Training hyperparameters then define how the model is trained. How much should the parameters change to fit each new example? How fast should the model be updated?

Once these parameters have been selected, you only need 1) a lot of computing power to train the model and 2) competent (and kind) people to run and monitor the training. The training itself will consist in instantiating the architecture (creating the matrices on the hardware used for training) and running the training algorithm on the training dataset with the above mentioned hyperparameters. The result is a set of model weights. These are the model parameters after learning and what most people mean when discussing access to an open pretrained model.
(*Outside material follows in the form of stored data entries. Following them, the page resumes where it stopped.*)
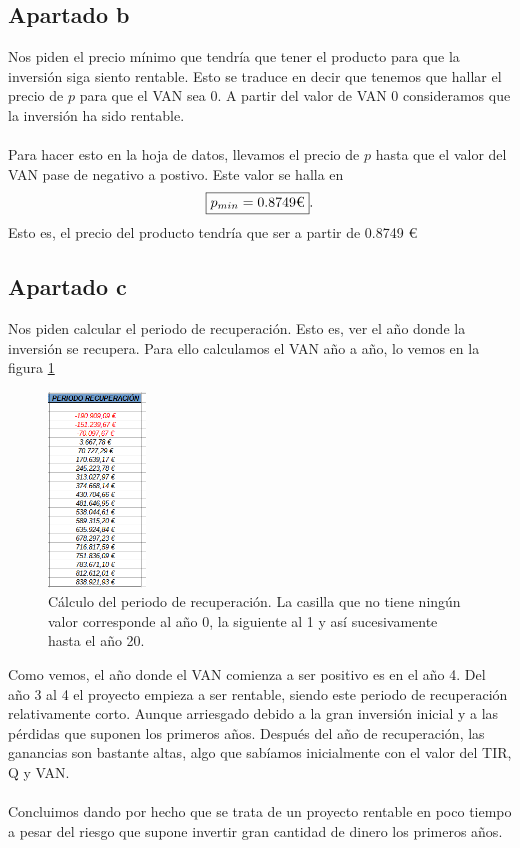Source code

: \documentclass[11pt,letterpaper,onecolumn]{article}
\begin{document}
\subsection{Apartado b}
Nos piden el precio mínimo que tendría que tener el producto para que la inversión siga siento rentable. Esto se traduce en decir que tenemos que hallar el precio de $p$ para que el VAN sea 0. A partir del valor de VAN 0 consideramos que la inversión ha sido rentable. \\
\\
Para hacer esto en la hoja de datos, llevamos el precio de $p$ hasta que el valor del VAN pase de negativo a postivo. Este valor se halla en 
\[
	\boxed{p_{min}=0.8749 $€$}
.\] 
Esto es, el precio del producto tendría que ser a partir de 0.8749 €
\subsection{Apartado c}
Nos piden calcular el periodo de recuperación. Esto es, ver el año donde la inversión se recupera. Para ello calculamos el VAN año a año, lo vemos en la figura \ref{rec}
\begin{figure}[H]
	\centering
	\includegraphics[width=0.23\textwidth]{imagen/ej1_rec.PNG}
	\caption{Cálculo del periodo de recuperación. La casilla que no tiene ningún valor corresponde al año 0, la siguiente al 1 y así sucesivamente hasta el año 20.}
	\label{rec}
\end{figure}
\newpage
\vspace{8cm}
Como vemos, el año donde el VAN comienza a ser positivo es en el año 4. Del año 3 al 4 el proyecto empieza a ser rentable, siendo este periodo de recuperación relativamente corto. Aunque arriesgado debido a la gran inversión inicial y a las pérdidas que suponen los primeros años. Después del año de recuperación, las ganancias son bastante altas, algo que sabíamos inicialmente con el valor del TIR, Q y VAN. \\
\\
Concluimos dando por hecho que se trata de un proyecto rentable en poco tiempo a pesar del riesgo que supone invertir gran cantidad de dinero los primeros años. 
\end{document}

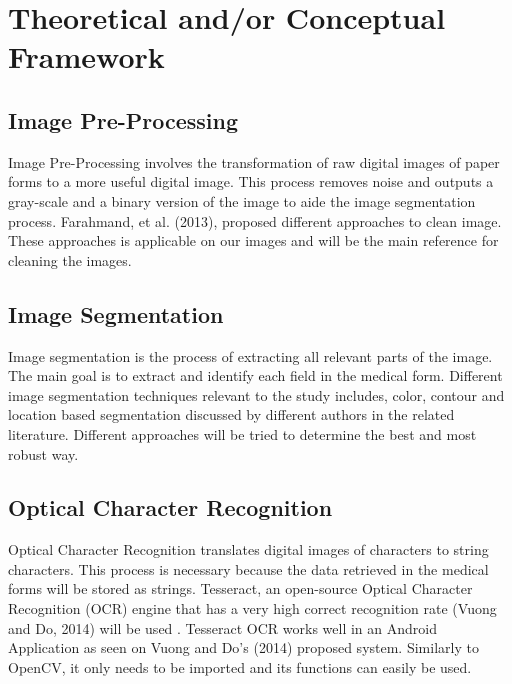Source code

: %
%
%                 

\chapter{Theoretical and/or Conceptual Framework}
\label{sec:appendixb}

\section{Image Pre-Processing}
Image Pre-Processing involves the transformation of raw digital images of paper forms to a more useful digital image. This process removes noise and outputs a gray-scale and a binary version of the image to aide the image segmentation process. Farahmand, et al. (2013), proposed different approaches to clean image. These approaches is applicable on our images and will be the main reference for cleaning the images. 

\section{Image Segmentation}
Image segmentation is the process of extracting all relevant parts of the	image. The main goal is to extract and identify each field in the medical form. Different image segmentation techniques relevant to the study includes, color, contour and location based segmentation discussed by different authors in the related literature. Different approaches will be tried to determine the best and most robust way. 

\section{Optical Character Recognition}
Optical Character Recognition translates digital images of characters to string characters. This process is necessary because the data retrieved in the medical forms will be stored as strings. Tesseract, an open-source Optical Character Recognition (OCR) engine that has a very high correct recognition rate (Vuong and Do, 2014) will be used . Tesseract OCR works well in an Android Application as seen on Vuong and Do’s (2014) proposed system. Similarly to OpenCV, it only needs to be imported and its functions can easily be used.
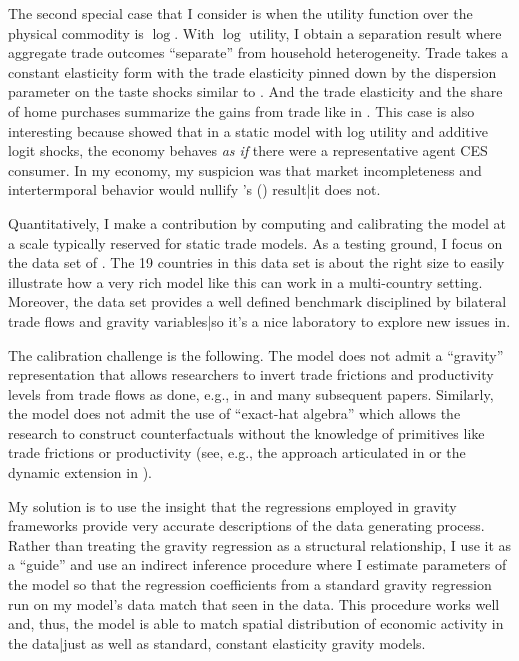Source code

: \documentclass[12pt,pdftex]{article}
\def\citeapos#1{\citeauthor{#1}'s (\citeyear{#1})}
\begin{document}
\begin{onehalfspacing}
The second special case that I consider is when the utility function over the physical commodity is $\log$. With $\log$ utility, I obtain a separation result where aggregate trade outcomes ``separate'' from household heterogeneity. Trade takes a constant elasticity form with the trade elasticity pinned down by the dispersion parameter on the taste shocks similar to \citet{eaton2002technology}. And the trade elasticity and the share of home purchases summarize the gains from trade like in \citet{arkolakis2012new}. This case is also interesting because \citet*{anderson1987ces} showed that in a static model with log utility and additive logit shocks, the economy behaves \emph{as if} there were a representative agent CES consumer. In my economy, my suspicion was that market incompleteness and intertermporal behavior would nullify \citeapos{anderson1987ces} result|it does not.

Quantitatively, I make a contribution by computing and calibrating the model at a scale typically reserved for static trade models. As a testing ground, I focus on the data set of \citet{eaton2002technology}. The 19 countries in this data set is about the right size to easily illustrate how a very rich model like this can work in a multi-country setting. Moreover, the \citet{eaton2002technology} data set provides a well defined benchmark disciplined by bilateral trade flows and gravity variables|so it's a nice laboratory to explore new issues in.

The calibration challenge is the following. The model does not admit a ``gravity'' representation that allows researchers to invert trade frictions and productivity levels from trade flows as done, e.g., in \citet{eaton2002technology} and many subsequent papers. Similarly, the model does not admit the use of ``exact-hat algebra'' which allows the research to construct counterfactuals without the knowledge of primitives like trade frictions or productivity (see, e.g., the approach articulated in \citet{costinot2014trade} or the dynamic extension in \citet*{caliendo2015trade}).

My solution is to use the insight that the regressions employed in gravity frameworks provide very accurate descriptions of the data generating process. Rather than treating the gravity regression as a structural relationship, I use it as a ``guide'' and use an indirect inference procedure where I estimate parameters of the model so that the regression coefficients from a standard gravity regression run on my model's data match that seen in the data. This procedure works well and, thus, the model is able to match spatial distribution of economic activity in the data|just as well as standard, constant elasticity gravity models.


\end{onehalfspacing}
\end{document}
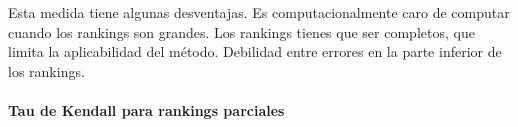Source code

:  Esta medida tiene algunas desventajas. Es computacionalmente caro de computar cuando los rankings son grandes. Los rankings tienes que ser completos, que limita la aplicabilidad del método. Debilidad entre errores en la parte inferior de los rankings.
 
 \paragraph{Tau de Kendall para rankings parciales}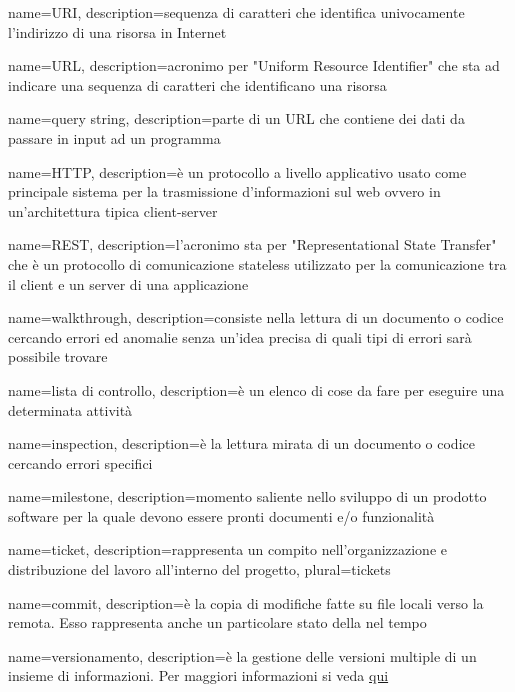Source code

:  {
    name=URI,
    description={sequenza di caratteri che identifica univocamente l'indirizzo di una risorsa in Internet}
}

 {
    name=URL,
    description={acronimo per "Uniform Resource Identifier" che sta ad indicare una sequenza di caratteri che identificano una risorsa}
}

 {
    name=query string,
    description={parte di un URL che contiene dei dati da passare in input ad un programma}
}

 {
    name=HTTP,
    description={è un protocollo a livello applicativo usato come principale sistema per la trasmissione d'informazioni sul web ovvero in un'architettura tipica client-server}
}

 {
    name=REST,
    description={l'acronimo sta per "Representational State Transfer" che è un protocollo di comunicazione stateless utilizzato per la comunicazione tra il client e un server di una applicazione}
}

 {
	name=walkthrough,
    description={consiste nella lettura di un documento o codice cercando errori ed anomalie senza un'idea precisa di quali tipi di errori sarà possibile trovare}
}

 {
	name=lista di controllo,
	description={è un elenco di cose da fare per eseguire una determinata attività}
}

 {
	name=inspection,
	description={è la lettura mirata di un documento o codice cercando errori specifici}
}

 {
	name=milestone,
	description={momento saliente nello sviluppo di un prodotto software per la quale devono essere pronti documenti e/o funzionalità}
}

 {
	name=ticket,
	description={rappresenta un compito nell'organizzazione e distribuzione del lavoro all'interno del progetto},
	plural=tickets
}

 {
	name=commit,
	description={è la copia di modifiche fatte su file locali verso la  remota. Esso rappresenta anche un particolare stato della  nel tempo}
}

 {
	name=versionamento,
	description={è la gestione delle versioni multiple di un insieme di informazioni. Per maggiori informazioni si veda \href{http://it. wikipedia.org/wiki/Controllo_versione}{qui}}
}

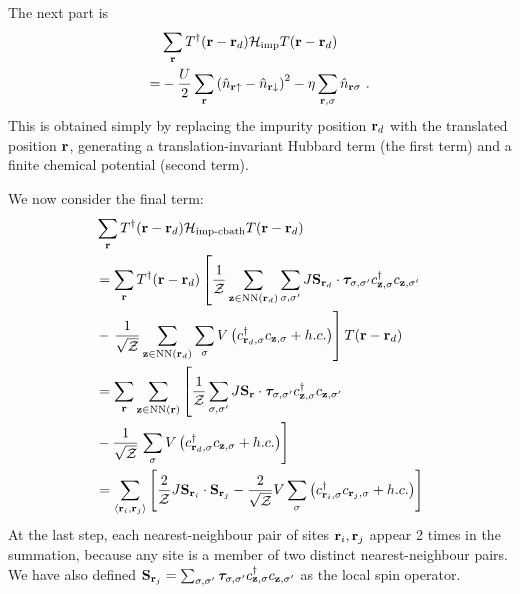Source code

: \documentclass[reprint,hidelinks,onecolumn]{revtex4-2}
\begin{document}
The next part is
\begin{equation}\begin{aligned}
	&\sum_{{\bf r}}T^\dagger({\bf r} - {\bf r}_d)\mathcal{H}_\text{imp}T({\bf r} - {\bf r}_d) \\
	=& -\frac{U}{2}\sum_{{\bf r}}\left(\hat n_{{\bf r} \uparrow} - \hat n_{{\bf r} \downarrow} \right)^2 - \eta\sum_{{\bf r},\sigma} \hat n_{{\bf r}\sigma}~.
\end{aligned}\end{equation}
This is obtained simply by replacing the impurity position \({\bf r}_d\) with the translated position \({\bf r}\), generating a translation-invariant Hubbard term (the first term) and a finite chemical potential (second term).

We now consider the final term:
\begin{equation}\begin{aligned}
	&\sum_{{\bf r}}T^\dagger({\bf r} - {\bf r}_d)\mathcal{H}_\text{imp-cbath}T({\bf r} - {\bf r}_d)\\
	&=\sum_{{\bf r}}T^\dagger({\bf r} - {\bf r}_d)\left[\frac{1}{\mathcal{Z}}\sum_{{\bf z}\in\text{NN}({\bf r}_d)}\sum_{\sigma,\sigma^\prime}J {\bf S}_{{\bf r}_d}\cdot{\boldsymbol \tau}_{\sigma,\sigma^\prime}c^\dagger_{{\bf z},\sigma}c_{{\bf z},\sigma^\prime} \right.\\
				     &-  \left. \frac{1}{\sqrt\mathcal{Z}}\sum_{{\bf z}\in\text{NN}({\bf r}_d)}\sum_{\sigma} V \left(c^\dagger_{{\bf r}_d,\sigma} c_{{{\bf z}},\sigma} + h.c.\right)\right]T({\bf r} - {\bf r}_d)\\
	&=\sum_{{\bf r}}\sum_{{\bf z}\in\text{NN}({\bf r})}\left[\frac{1}{\mathcal{Z}}\sum_{\sigma,\sigma^\prime}J {\bf S}_{{\bf r}}\cdot{\boldsymbol \tau}_{\sigma,\sigma^\prime}c^\dagger_{{\bf z},\sigma}c_{{\bf z},\sigma^\prime} \right.\\
				     &-  \frac{1}{\sqrt\mathcal{Z}}\left.\sum_{\sigma} V\left(c^\dagger_{{\bf r}_d,\sigma} c_{{{\bf z}},\sigma} + h.c.\right)\right]\\
					 &=\sum_{\left< {\bf r}_i, {\bf r}_j\right>}\left[\frac{2}{\mathcal{Z}}J {\bf S}_{{\bf r}_i}\cdot{\bf S}_{{\bf r}_j} - \frac{2}{\sqrt\mathcal{Z}}V \sum_{\sigma}\left(c^\dagger_{{\bf r}_i,\sigma} c_{{{\bf r}_j},\sigma} + h.c.\right)\right]\\
\end{aligned}\end{equation}
At the last step, each nearest-neighbour pair of sites \({\bf r}_i, {\bf r}_j\) appear 2 times in the summation, because any site is a member of two distinct nearest-neighbour pairs. We have also defined \({\bf S}_{{\bf r}_j} =\sum_{\sigma,\sigma^\prime} {\boldsymbol \tau}_{\sigma,\sigma^\prime}c^\dagger_{{\bf z},\sigma}c_{{\bf z},\sigma^\prime}\) as the local spin operator.
\end{document}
These weights can then be used for inference, i.e. for prediction on new inputs, for instance to generate text.

Pretrained LLMs can also be specialized or adapted for a specific task after pretraining, particularly when the weights are openly released. They are then used as a starting point for use cases and applications through a process called fine-tuning. Fine-tuning involves applying additional training steps on the model on a different –often more specialized and smaller– dataset to optimize it for a specific application. Even though this step has a cost in terms of compute power needed, it is usually much less costly than training a model from scratch, both financially and environmentally. This is one reason high-quality open-source pretrained models are very interesting, as they can be freely used and built upon by the community even when the practitioners have only access to a limited computing budget.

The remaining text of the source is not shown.